What you have to do:
Transcribe everything in the records, dropping and changing nothing.
────
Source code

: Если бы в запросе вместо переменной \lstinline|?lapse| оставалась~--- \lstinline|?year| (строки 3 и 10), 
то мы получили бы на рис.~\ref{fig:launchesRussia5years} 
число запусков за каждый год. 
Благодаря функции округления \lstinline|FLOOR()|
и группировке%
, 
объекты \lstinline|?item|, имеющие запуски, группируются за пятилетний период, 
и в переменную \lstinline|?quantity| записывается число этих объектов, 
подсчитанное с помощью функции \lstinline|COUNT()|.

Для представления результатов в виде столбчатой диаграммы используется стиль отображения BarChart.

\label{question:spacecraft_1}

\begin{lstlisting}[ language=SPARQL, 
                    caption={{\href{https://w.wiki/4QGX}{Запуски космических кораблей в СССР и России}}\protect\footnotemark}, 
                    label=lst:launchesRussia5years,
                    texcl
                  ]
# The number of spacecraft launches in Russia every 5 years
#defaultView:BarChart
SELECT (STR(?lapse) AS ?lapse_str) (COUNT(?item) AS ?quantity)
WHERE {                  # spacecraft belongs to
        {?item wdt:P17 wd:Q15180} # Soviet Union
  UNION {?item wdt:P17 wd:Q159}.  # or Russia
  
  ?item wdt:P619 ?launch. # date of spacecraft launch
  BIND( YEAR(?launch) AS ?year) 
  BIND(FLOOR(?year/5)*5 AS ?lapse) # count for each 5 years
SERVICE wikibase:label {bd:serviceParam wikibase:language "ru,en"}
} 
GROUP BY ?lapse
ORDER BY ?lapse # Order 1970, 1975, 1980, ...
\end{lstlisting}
────
Response to this task:
Source code

: Если бы в запросе вместо переменной \lstinline|?lapse| оставалась~--- \lstinline|?year| (строки 3 и 10), 
то мы получили бы на рис.~\ref{fig:launchesRussia5years} 
число запусков за каждый год. 
Благодаря функции округления \lstinline|FLOOR()|
и группировке%
, 
объекты \lstinline|?item|, имеющие запуски, группируются за пятилетний период, 
и в переменную \lstinline|?quantity| записывается число этих объектов, 
подсчитанное с помощью функции \lstinline|COUNT()|.

Для представления результатов в виде столбчатой диаграммы используется стиль отображения BarChart.

\label{question:spacecraft_1}

\begin{lstlisting}[ language=SPARQL, 
                    caption={{\href{https://w.wiki/4QGX}{Запуски космических кораблей в СССР и России}}\protect\footnotemark}, 
                    label=lst:launchesRussia5years,
                    texcl
                  ]
# The number of spacecraft launches in Russia every 5 years
#defaultView:BarChart
SELECT (STR(?lapse) AS ?lapse_str) (COUNT(?item) AS ?quantity)
WHERE {                  # spacecraft belongs to
        {?item wdt:P17 wd:Q15180} # Soviet Union
  UNION {?item wdt:P17 wd:Q159}.  # or Russia
  
  ?item wdt:P619 ?launch. # date of spacecraft launch
  BIND( YEAR(?launch) AS ?year) 
  BIND(FLOOR(?year/5)*5 AS ?lapse) # count for each 5 years
SERVICE wikibase:label {bd:serviceParam wikibase:language "ru,en"}
} 
GROUP BY ?lapse
ORDER BY ?lapse # Order 1970, 1975, 1980, ...
\end{lstlisting}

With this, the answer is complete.